TypeError: slice indices must be integers or None or have an __index__ method
Created by: HerbertArthur
使用fleet.split_files(file_list)
时出现TypeError: slice indices must be integers or None or have an index method
报错信息如下:
I0907 02:48:48.708067 9968 communicator.h:252] AsyncCommunicator Initialized
>>> file_list: ['../../data_test_utf_2M/rank/train/data_10.txt', '../../data_test_utf_2M/rank/train/data_14.txt', '../../data_test_utf_2M/rank/train/data_6.txt', '../../data_test_utf_2M/rank/train/data_1.txt', '../../data_test_utf_2M/rank/train/data_11.txt', '../../data_test_utf_2M/rank/train/data_9.txt', '../../data_test_utf_2M/rank/train/data_2.txt', '../../data_test_utf_2M/rank/train/data_8.txt', '../../data_test_utf_2M/rank/train/data_3.txt', '../../data_test_utf_2M/rank/train/data_7.txt', '../../data_test_utf_2M/rank/train/data_13.txt', '../../data_test_utf_2M/rank/train/data_15.txt', '../../data_test_utf_2M/rank/train/data_16.txt', '../../data_test_utf_2M/rank/train/data_12.txt', '../../data_test_utf_2M/rank/train/data_4.txt', '../../data_test_utf_2M/rank/train/data_5.txt']
>>> file_list.size() 16
Traceback (most recent call last):
File "dist_train.py", line 138, in <module>
dist_train()
File "dist_train.py", line 130, in dist_train
args.sparse_feature_dim, args.vocab, args.num_thread)
File "dist_train.py", line 52, in dataset_reader
file_list = fleet.split_files(file_list)
File "/usr/local/envs/paddle/lib/python3.7/site-packages/paddle/fluid/incubate/fleet/base/fleet_base.py", line 175, in split_files
trainer_files[i] = files[begin:begin + blocks[i]]

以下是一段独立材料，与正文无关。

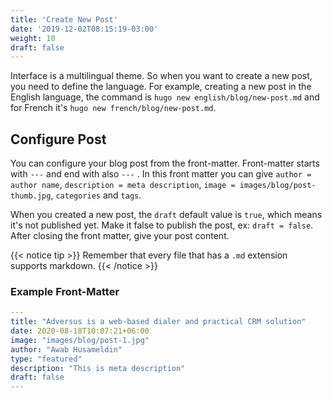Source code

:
 ```yaml
---
title: 'Create New Post'
date: '2019-12-02T08:15:19-03:00'
weight: 10
draft: false
---
```


Interface is a multilingual theme. So when you want to create a new post, you need to define the language. For example, creating a new post in the English language, the command is `hugo new english/blog/new-post.md` and for French it's `hugo new french/blog/new-post.md`.

## Configure Post

You can configure your blog post from the front-matter. Front-matter starts with `---` and end with also `---` . In this front matter you can give `author = author name`, `description = meta description`, `image = images/blog/post-thumb.jpg`, `categories` and `tags`.

When you created a new post, the `draft` default value is `true`, which means it's not published yet. Make it false to publish the post, ex: `draft = false`.
After closing the front matter, give your post content. 

{{< notice tip >}}
Remember that every file that has a `.md` extension supports markdown.
{{< /notice >}}

### Example Front-Matter

```yml
---
title: "Adversus is a web-based dialer and practical CRM solution"
date: 2020-08-18T10:07:21+06:00
image: "images/blog/post-1.jpg"
author: "Awab Husameldin"
type: "featured"
description: "This is meta description"
draft: false
---
```
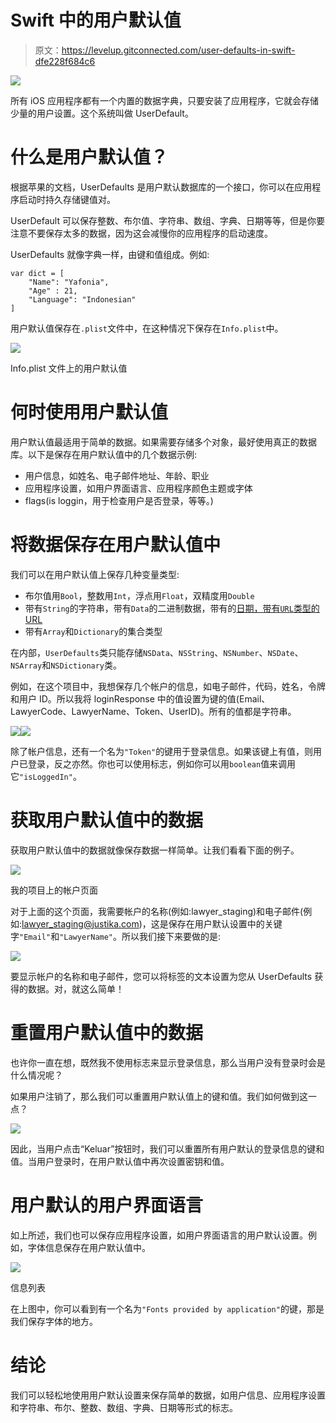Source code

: # Swift 中的用户默认值

> 原文：<https://levelup.gitconnected.com/user-defaults-in-swift-dfe228f684c6>

![](img/30170c9b841f3920b3fd24c18bbdbca3.png)

所有 iOS 应用程序都有一个内置的数据字典，只要安装了应用程序，它就会存储少量的用户设置。这个系统叫做 UserDefault。

# 什么是用户默认值？

根据苹果的文档，UserDefaults 是用户默认数据库的一个接口，你可以在应用程序启动时持久存储键值对。

UserDefault 可以保存整数、布尔值、字符串、数组、字典、日期等等，但是你要注意不要保存太多的数据，因为这会减慢你的应用程序的启动速度。

UserDefaults 就像字典一样，由键和值组成。例如:

```
var dict = [
    "Name": "Yafonia",
    "Age" : 21,
    "Language": "Indonesian"
]
```

用户默认值保存在`.plist`文件中，在这种情况下保存在`Info.plist`中。

![](img/1090701051555e7c8ccde3ccb01bb02f.png)

Info.plist 文件上的用户默认值

# 何时使用用户默认值

用户默认值最适用于简单的数据。如果需要存储多个对象，最好使用真正的数据库。以下是保存在用户默认值中的几个数据示例:

*   用户信息，如姓名、电子邮件地址、年龄、职业
*   应用程序设置，如用户界面语言、应用程序颜色主题或字体
*   flags(is loggin，用于检查用户是否登录，等等。)

# 将数据保存在用户默认值中

我们可以在用户默认值上保存几种变量类型:

*   布尔值用`Bool`，整数用`Int`，浮点用`Float`，双精度用`Double`
*   带有`String`的字符串，带有`Data`的二进制数据，带有的[日期，带有`URL`类型的 URL](https://learnappmaking.com/swift-date-datecomponents-dateformatter-how-to/)
*   带有`Array`和`Dictionary`的集合类型

在内部，`UserDefaults`类只能存储`NSData`、`NSString`、`NSNumber`、`NSDate`、`NSArray`和`NSDictionary`类。

例如，在这个项目中，我想保存几个帐户的信息，如电子邮件，代码，姓名，令牌和用户 ID。所以我将 loginResponse 中的值设置为键的值(Email、LawyerCode、LawyerName、Token、UserID)。所有的值都是字符串。

![](img/edc216c67a7dce47e855fade2c0b81d8.png)![](img/e648e779f4450972fa4b0f219f60694a.png)

除了帐户信息，还有一个名为`"Token"`的键用于登录信息。如果该键上有值，则用户已登录，反之亦然。你也可以使用标志，例如你可以用`boolean`值来调用它`"isLoggedIn"`。

# 获取用户默认值中的数据

获取用户默认值中的数据就像保存数据一样简单。让我们看看下面的例子。

![](img/58912d9ebb0c05e9dae832b25370c8c8.png)

我的项目上的帐户页面

对于上面的这个页面，我需要帐户的名称(例如:lawyer_staging)和电子邮件(例如:lawyer_staging@justika.com)，这是保存在用户默认设置中的关键字`"Email"`和`"LawyerName"`。所以我们接下来要做的是:

![](img/72609ac7820eafcc1535ba96013631e2.png)

要显示帐户的名称和电子邮件，您可以将标签的文本设置为您从 UserDefaults 获得的数据。对，就这么简单！

# 重置用户默认值中的数据

也许你一直在想，既然我不使用标志来显示登录信息，那么当用户没有登录时会是什么情况呢？

如果用户注销了，那么我们可以重置用户默认值上的键和值。我们如何做到这一点？

![](img/fa0db313a8da2780a9fe176d0659ed4b.png)

因此，当用户点击“Keluar”按钮时，我们可以重置所有用户默认的登录信息的键和值。当用户登录时，在用户默认值中再次设置密钥和值。

# 用户默认的用户界面语言

如上所述，我们也可以保存应用程序设置，如用户界面语言的用户默认设置。例如，字体信息保存在用户默认值中。

![](img/6a0835713781a25ecd81971a66629cce.png)

信息列表

在上图中，你可以看到有一个名为`"Fonts provided by application"`的键，那是我们保存字体的地方。

# 结论

我们可以轻松地使用用户默认设置来保存简单的数据，如用户信息、应用程序设置和字符串、布尔、整数、数组、字典、日期等形式的标志。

TypeError: slice indices must be integers or None or have an __index__ method
我的训练代码如下:
def dataset_reader(data_path, batch_size, inputs, sparse_feature_dim, vocab, num_thread):
"""The dataset reader"""
... ...
# let each trainer got diffrent training data
file_list = ["%s/%s" % (data_path, x) for x in os.listdir(data_path)]
print(">>> file_list: ", file_list)
print(">>> file_list.size()", len(file_list))
file_list = fleet.split_files(file_list)
return dataset, file_list
def dist_train():
"""
train
"""
# ascertain the machine role in distribution env
role = role_maker.PaddleCloudRoleMaker()
fleet.init(role)
# assign the runing mode of distribution env
strategy = distribute_transpiler.DistributeTranspilerConfig()
strategy.sync_mode = False
strategy.runtime_split_send_recv = True
... ...
inputs = LRModel.inputs()
lr_model = LRModel(args.embedding_size, args.sparse_feature_dim)
predict = lr_model.inference()
auc, batch_auc, avg_cost, accuracy = lr_model.cal_loss(predict)
# eval_program = main_program.clone(for_test=True)
optimizer = fluid.optimizer.Adam(learning_rate=1e-3)
optimizer = fleet.distributed_optimizer(optimizer, strategy)
optimizer.minimize(avg_cost)
def train_loop(dataset, file_list):
... ....
for i in range(epochs):
random.shuffle(file_list)
dataset.set_filelist(file_list)
... ...
if fleet.is_server():
fleet.init_server()
fleet.run_server()
elif fleet.is_worker():
fleet.init_worker()
place = fluid.CPUPlace()
exe = fluid.Executor(place)
start_program = fleet.startup_program
exe.run(start_program)
dataset, file_list = dataset_reader(args.train_data_path, args.batch_size, inputs,
args.sparse_feature_dim, args.vocab, args.num_thread)
train_loop(dataset, file_list)
fleet.stop_worker()
logger.info(">>> Distribute train success...")
if __name__ == '__main__':
dist_train()
在paddle cloud以及本地机器上(centos7.6),我尝试了paddlepaddle 1.6和1.8版本,都是相同的错误。